### Activity
Report all lines of the records that contain "favorito".

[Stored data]
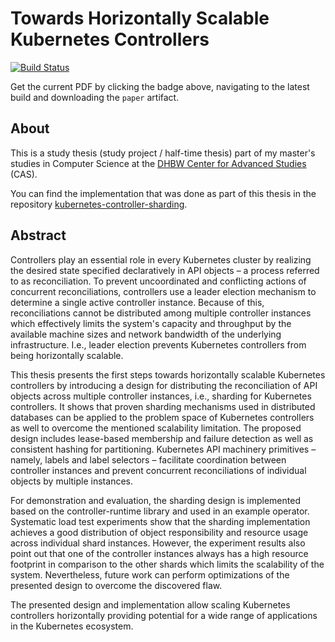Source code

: # Towards Horizontally Scalable Kubernetes Controllers

[![Build Status](https://github.com/timebertt/thesis-controller-sharding/actions/workflows/build.yaml/badge.svg)](https://github.com/timebertt/thesis-controller-sharding/actions/workflows/build.yaml)

Get the current PDF by clicking the badge above️, navigating to the latest build and downloading the `paper` artifact.

## About

This is a study thesis (study project / half-time thesis) part of my master's studies in Computer Science at the [DHBW Center for Advanced Studies](https://www.cas.dhbw.de/) (CAS).

You can find the implementation that was done as part of this thesis in the repository [kubernetes-controller-sharding](https://github.com/timebertt/kubernetes-controller-sharding).

## Abstract

Controllers play an essential role in every Kubernetes cluster by realizing the desired state specified declaratively in API objects – a process referred to as reconciliation.
To prevent uncoordinated and conflicting actions of concurrent reconciliations, controllers use a leader election mechanism to determine a single active controller instance.
Because of this, reconciliations cannot be distributed among multiple controller instances which effectively limits the system's capacity and throughput by the available machine sizes and network bandwidth of the underlying infrastructure.
I.e., leader election prevents Kubernetes controllers from being horizontally scalable.

This thesis presents the first steps towards horizontally scalable Kubernetes controllers by introducing a design for distributing the reconciliation of API objects across multiple controller instances, i.e., sharding for Kubernetes controllers.
It shows that proven sharding mechanisms used in distributed databases can be applied to the problem space of Kubernetes controllers as well to overcome the mentioned scalability limitation.
The proposed design includes lease-based membership and failure detection as well as consistent hashing for partitioning.
Kubernetes API machinery primitives – namely, labels and label selectors – facilitate coordination between controller instances and prevent concurrent reconciliations of individual objects by multiple instances.

For demonstration and evaluation, the sharding design is implemented based on the controller-runtime library and used in an example operator.
Systematic load test experiments show that the sharding implementation achieves a good distribution of object responsibility and resource usage across individual shard instances.
However, the experiment results also point out that one of the controller instances always has a high resource footprint in comparison to the other shards which limits the scalability of the system.
Nevertheless, future work can perform optimizations of the presented design to overcome the discovered flaw.

The presented design and implementation allow scaling Kubernetes controllers horizontally providing potential for a wide range of applications in the Kubernetes ecosystem.
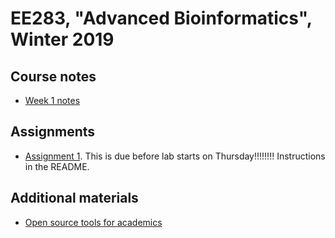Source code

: # EE283, "Advanced Bioinformatics", Winter 2019

## Course notes

* [Week 1 notes](Week1Lecture.md)

## Assignments

* [Assignment 1](https://github.com/ThorntonLab/AdvInformatics2019Assignment1).  This is due before lab starts on
  Thursday!!!!!!!!  Instructions in the README.

## Additional materials

* [Open source tools for academics](oss.md)

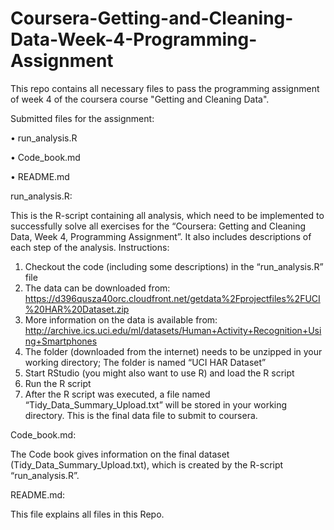 # Coursera-Getting-and-Cleaning-Data-Week-4-Programming-Assignment
This repo contains all necessary files to pass the programming assignment of week 4 of the coursera course "Getting and Cleaning Data". 


Submitted files for the assignment:

•	run_analysis.R

•	Code_book.md

•	README.md



run_analysis.R:

This is the R-script containing all analysis, which need to be implemented to successfully solve all exercises for the “Coursera: Getting and Cleaning Data, Week 4, Programming Assignment”. It also includes descriptions of each step of the analysis.
Instructions:
1.	Checkout the code (including some descriptions) in the “run_analysis.R” file
2.	The data can be downloaded from: https://d396qusza40orc.cloudfront.net/getdata%2Fprojectfiles%2FUCI%20HAR%20Dataset.zip
3.	More information on the data is available from: http://archive.ics.uci.edu/ml/datasets/Human+Activity+Recognition+Using+Smartphones
4.	The folder (downloaded from the internet) needs to be unzipped in your working directory; The folder is named “UCI HAR Dataset”
5.	Start RStudio (you might also want to use R) and load the R script
6.	Run the R script
7.	After the R script was executed, a file named “Tidy_Data_Summary_Upload.txt” will be stored in your working directory. This is the final data file to submit to coursera.



Code_book.md:

The Code book gives information on the final dataset (Tidy_Data_Summary_Upload.txt), which is created by the R-script “run_analysis.R”.



README.md:

This file explains all files in this Repo.
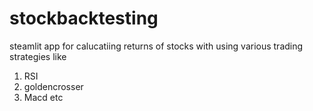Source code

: # stockbacktesting
steamlit app for calucatiing returns of stocks with using various trading strategies like 
1) RSI
2) goldencrosser
3) Macd etc
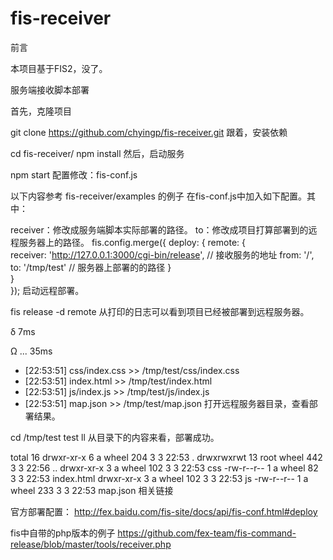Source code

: # fis-receiver

前言

本项目基于FIS2，没了。

服务端接收脚本部署

首先，克隆项目

git clone https://github.com/chyingp/fis-receiver.git
跟着，安装依赖

cd fis-receiver/
npm install
然后，启动服务

npm start
配置修改：fis-conf.js

以下内容参考 fis-receiver/examples 的例子
在fis-conf.js中加入如下配置。其中：

receiver：修改成服务端脚本实际部署的路径。
to：修改成项目打算部署到的远程服务器上的路径。
fis.config.merge({
    deploy: {
        remote: {               
            receiver: 'http://127.0.0.1:3000/cgi-bin/release',  // 接收服务的地址
            from: '/',
            to: '/tmp/test' // 服务器上部署的的路径
        }       
    }   
});
启动远程部署。

fis release -d remote
从打印的日志可以看到项目已经被部署到远程服务器。

 δ 7ms

 Ω ... 35ms
 - [22:53:51] css/index.css >> /tmp/test/css/index.css
 - [22:53:51] index.html >> /tmp/test/index.html
 - [22:53:51] js/index.js >> /tmp/test/js/index.js
 - [22:53:51] map.json >> /tmp/test/map.json
打开远程服务器目录，查看部署结果。

cd /tmp/test 
test  ll
从目录下的内容来看，部署成功。

total 16
drwxr-xr-x   6 a     wheel  204  3  3 22:53 .
drwxrwxrwt  13 root  wheel  442  3  3 22:56 ..
drwxr-xr-x   3 a     wheel  102  3  3 22:53 css
-rw-r--r--   1 a     wheel   82  3  3 22:53 index.html
drwxr-xr-x   3 a     wheel  102  3  3 22:53 js
-rw-r--r--   1 a     wheel  233  3  3 22:53 map.json
相关链接

官方部署配置： 
http://fex.baidu.com/fis-site/docs/api/fis-conf.html#deploy

fis中自带的php版本的例子 
https://github.com/fex-team/fis-command-release/blob/master/tools/receiver.php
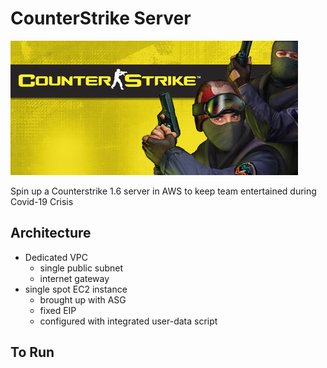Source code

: # CounterStrike Server

![cs-logo](logo.jpg)

Spin up a Counterstrike 1.6 server in AWS to keep team entertained during Covid-19 Crisis

## Architecture

- Dedicated VPC
  - single public subnet
  - internet gateway
- single spot EC2 instance
  - brought up with ASG
  - fixed EIP
  - configured with integrated user-data script

## To Run
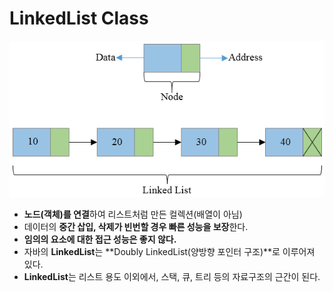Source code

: # LinkedList Class

![Untitled](./images/LinkedList%20Class/Untitled.png)

- **노드(객체)를 연결**하여 리스트처럼 만든 컬렉션(배열이 아님)
- 데이터의 **중간 삽입, 삭제가 빈번할 경우 빠른 성능을 보장**한다.
- **임의의 요소에 대한 접근 성능은 좋지 않다.**
- 자바의 **LinkedList**는 **Doubly LinkedList(양방향 포인터 구조)**로 이루어져 있다.
- **LinkedList**는 리스트 용도 이외에서, 스택, 큐, 트리 등의 자료구조의 근간이 된다.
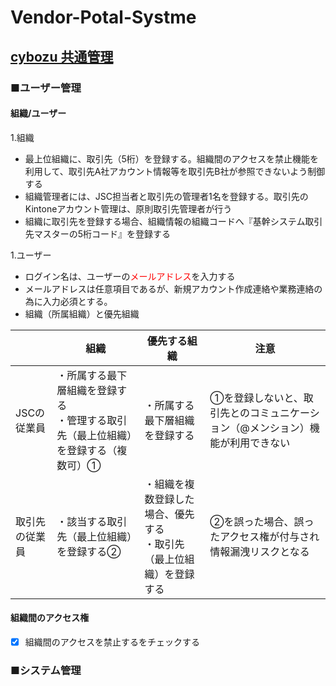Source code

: # Vendor-Potal-Systme

## [cybozu 共通管理](https://qw8hifusqcaw.cybozu.com/admin/directory/)

### ■ユーザー管理

#### 組織/ユーザー
1.組織     
* 最上位組織に、取引先（5桁）を登録する。組織間のアクセスを禁止機能を利用して、取引先A社アカウント情報等を取引先B社が参照できないよう制御する
* 組織管理者には、JSC担当者と取引先の管理者1名を登録する。取引先のKintoneアカウント管理は、原則取引先管理者が行う
* 組織に取引先を登録する場合、組織情報の組織コードへ『基幹システム取引先マスターの5桁コード』を登録する

1.ユーザー
* ログイン名は、ユーザーの<span style="color: red; ">メールアドレス</span>を入力する
* メールアドレスは任意項目であるが、新規アカウント作成連絡や業務連絡の為に入力必須とする。
* 組織（所属組織）と優先組織
  
|  | 組織 | 優先する組織 | 注意 |
| - | - | - | - |
| JSCの従業員 | ・所属する最下層組織を登録する<br>・管理する取引先（最上位組織）を登録する（複数可）① | ・所属する最下層組織を登録する | ①を登録しないと、取引先とのコミュニケーション（@メンション）機能が利用できない |
| 取引先の従業員 | ・該当する取引先（最上位組織）を登録する② | ・組織を複数登録した場合、優先する<br>・取引先（最上位組織）を登録する | ②を誤った場合、誤ったアクセス権が付与され情報漏洩リスクとなる |
 

#### 組織間のアクセス権
* [x] 組織間のアクセスを禁止するをチェックする

### ■システム管理

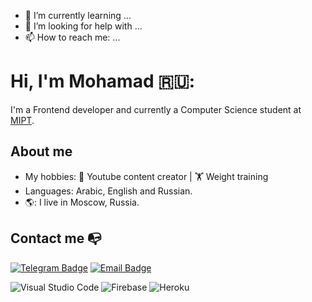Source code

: 
- 🌱 I’m currently learning ...
- 🤔 I’m looking for help with ...
- 📫 How to reach me: ...


# Hi, I'm Mohamad 🇷🇺:
I'm a Frontend developer and currently a Computer Science student at [MIPT](https://mipt.ru).

## About me 
- My hobbies: 🎥 Youtube content creator | 🏋️ Weight training 
- Languages: Arabic, English and Russian.
- 🌎: I live in Moscow, Russia.

## Contact me :mailbox_with_no_mail:
[![Telegram Badge](https://img.shields.io/badge/@LordHomie-2CA5E0?style=for-the-badge&logo=telegram&logoColor=white)](https://t.me/lordhomie)
[![Email Badge](https://img.shields.io/badge/hamouda99@windowslive.com-0078D4?style=for-the-badge&logo=microsoft-outlook&logoColor=white)](mailto:hamouda99@windowslive.com)



![Visual Studio Code](https://img.shields.io/badge/Visual_Studio_Code-black?style=flat-square&logo=Visual-Studio-Code)
![Firebase](https://img.shields.io/badge/-Firebase-black?style=flat-square&logo=Firebase)
![Heroku](https://img.shields.io/badge/-Heroku-black?style=flat-square&logo=heroku)


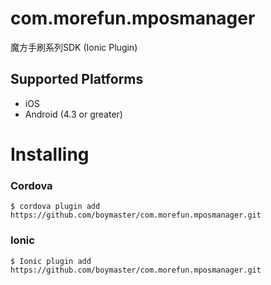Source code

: # com.morefun.mposmanager
魔方手刷系列SDK (Ionic Plugin)

## Supported Platforms

* iOS
* Android (4.3 or greater)

# Installing

### Cordova

    $ cordova plugin add https://github.com/boymaster/com.morefun.mposmanager.git

### Ionic

    $ Ionic plugin add https://github.com/boymaster/com.morefun.mposmanager.git


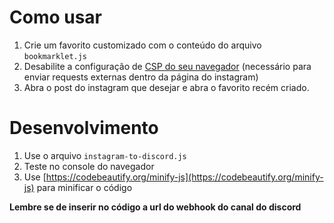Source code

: # Como usar
1. Crie um favorito customizado com o conteúdo do arquivo `bookmarklet.js`
2. Desabilite a configuração de [CSP do seu navegador](https://stackoverflow.com/a/27324485) (necessário para enviar requests externas dentro da página do instagram)
3. Abra o post do instagram que desejar e abra o favorito recém criado.


# Desenvolvimento
1. Use o arquivo `instagram-to-discord.js`
2. Teste no console do navegador
3. Use [https://codebeautify.org/minify-js](https://codebeautify.org/minify-js) para minificar o código

**Lembre se de inserir no código a url do webhook do canal do discord**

### Answer for this exercise
1. Crie um favorito customizado com o conteúdo do arquivo `bookmarklet.js`
3. Abra o post do instagram que desejar e abra o favorito recém criado.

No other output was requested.